Dutch oven chili

Gin Lee

Dutch oven chili/Photo byGin Lee

Dutch oven chili

The savory aroma of chilies, onions, pinto beans, and spices are filling my entire house this morning. Because today, I am making homemade chili in my large Dutch oven on the burner of my wood stove. Ooh, it smells so good!

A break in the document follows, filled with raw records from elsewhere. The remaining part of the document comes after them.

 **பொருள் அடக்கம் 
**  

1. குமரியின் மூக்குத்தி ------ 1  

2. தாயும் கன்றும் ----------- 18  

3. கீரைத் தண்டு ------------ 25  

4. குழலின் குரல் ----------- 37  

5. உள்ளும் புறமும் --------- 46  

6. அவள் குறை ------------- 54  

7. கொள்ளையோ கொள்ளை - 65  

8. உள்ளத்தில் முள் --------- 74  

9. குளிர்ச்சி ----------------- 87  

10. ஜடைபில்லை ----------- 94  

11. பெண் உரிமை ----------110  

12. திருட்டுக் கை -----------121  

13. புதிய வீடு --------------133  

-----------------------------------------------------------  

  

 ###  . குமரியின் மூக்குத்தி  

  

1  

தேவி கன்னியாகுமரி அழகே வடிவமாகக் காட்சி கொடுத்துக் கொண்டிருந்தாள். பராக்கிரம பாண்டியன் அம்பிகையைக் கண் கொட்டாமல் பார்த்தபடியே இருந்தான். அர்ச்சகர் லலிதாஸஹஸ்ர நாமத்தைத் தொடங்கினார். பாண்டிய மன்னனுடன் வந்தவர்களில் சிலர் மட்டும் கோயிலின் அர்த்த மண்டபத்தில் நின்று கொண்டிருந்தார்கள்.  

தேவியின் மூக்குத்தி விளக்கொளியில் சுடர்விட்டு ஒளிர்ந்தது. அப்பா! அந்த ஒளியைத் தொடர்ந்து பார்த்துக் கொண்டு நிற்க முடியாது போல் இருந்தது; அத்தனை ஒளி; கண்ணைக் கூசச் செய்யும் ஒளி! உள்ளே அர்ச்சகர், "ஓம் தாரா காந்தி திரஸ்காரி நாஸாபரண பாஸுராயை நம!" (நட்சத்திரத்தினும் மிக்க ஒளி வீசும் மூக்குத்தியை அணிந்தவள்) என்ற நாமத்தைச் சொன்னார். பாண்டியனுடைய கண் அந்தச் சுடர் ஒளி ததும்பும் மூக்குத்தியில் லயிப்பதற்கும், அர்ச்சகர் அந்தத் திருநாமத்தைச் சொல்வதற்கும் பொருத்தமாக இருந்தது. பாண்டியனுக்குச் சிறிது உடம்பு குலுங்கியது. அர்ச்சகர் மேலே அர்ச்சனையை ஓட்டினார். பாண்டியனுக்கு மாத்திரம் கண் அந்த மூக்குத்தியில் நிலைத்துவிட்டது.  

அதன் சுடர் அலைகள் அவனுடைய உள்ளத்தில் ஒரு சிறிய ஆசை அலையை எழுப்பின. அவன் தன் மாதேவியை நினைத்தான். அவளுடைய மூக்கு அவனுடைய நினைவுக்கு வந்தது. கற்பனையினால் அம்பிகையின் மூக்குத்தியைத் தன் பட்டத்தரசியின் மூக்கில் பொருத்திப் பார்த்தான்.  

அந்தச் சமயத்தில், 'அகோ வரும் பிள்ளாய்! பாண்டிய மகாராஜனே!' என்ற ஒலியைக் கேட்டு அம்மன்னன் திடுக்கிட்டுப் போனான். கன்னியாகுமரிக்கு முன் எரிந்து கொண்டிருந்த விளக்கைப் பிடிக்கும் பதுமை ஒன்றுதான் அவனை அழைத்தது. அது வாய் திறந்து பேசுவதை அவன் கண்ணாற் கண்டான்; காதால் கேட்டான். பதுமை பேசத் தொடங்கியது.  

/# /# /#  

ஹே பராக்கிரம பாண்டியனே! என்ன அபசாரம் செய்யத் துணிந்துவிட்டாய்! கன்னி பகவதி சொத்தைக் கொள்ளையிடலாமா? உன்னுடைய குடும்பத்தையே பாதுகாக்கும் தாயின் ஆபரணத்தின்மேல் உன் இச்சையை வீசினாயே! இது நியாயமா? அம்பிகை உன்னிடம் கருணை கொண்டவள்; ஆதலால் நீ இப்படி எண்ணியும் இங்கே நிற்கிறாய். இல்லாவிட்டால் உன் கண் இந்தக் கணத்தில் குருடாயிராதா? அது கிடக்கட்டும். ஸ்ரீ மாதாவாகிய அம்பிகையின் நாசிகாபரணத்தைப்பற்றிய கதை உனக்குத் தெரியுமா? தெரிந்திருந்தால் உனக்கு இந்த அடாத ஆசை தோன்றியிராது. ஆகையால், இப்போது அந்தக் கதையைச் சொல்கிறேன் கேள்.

  • 2 pounds of ground beef, cooked separately
  • 1 pound of ground sausage, cooked separately
  • 2 pounds of dried pinto beans, this makes about 12 cups of cooked pinto beans, if using canned beans you'll need about 6-15-ounce cans of beans
  • 1 very large onion, diced
  • 3-4 green and red chili peppers
  • 3-cups (24-ounces) of homemade pasta sauce, or 1-24-ounce jar of pasta sauce
  • 1 tablespoon of turmeric
  • ¼ cup of chili powder, or to your taste
  • 1 teaspoon of oregano
  • 1 tablespoon of cumin powder
  • 2 tablespoons of smoked paprika
  • 2 tablespoons of freshly ground black pepper
  • 1-½ tablespoons of seasoning salt
  • 6 cups of water
  • 4 cups of beef broth


First, rinse your pinto beans. Then transfer them to a large Dutch oven; cover them with water and bring them to a boil. When the water has cooked down a little and the beans have plumped up, add the beef broth. Reduce the heat, cover and simmer until the beans are fork tender. (You can add the water and beef broth at the same time if you'd rather.) Add extra water if needed.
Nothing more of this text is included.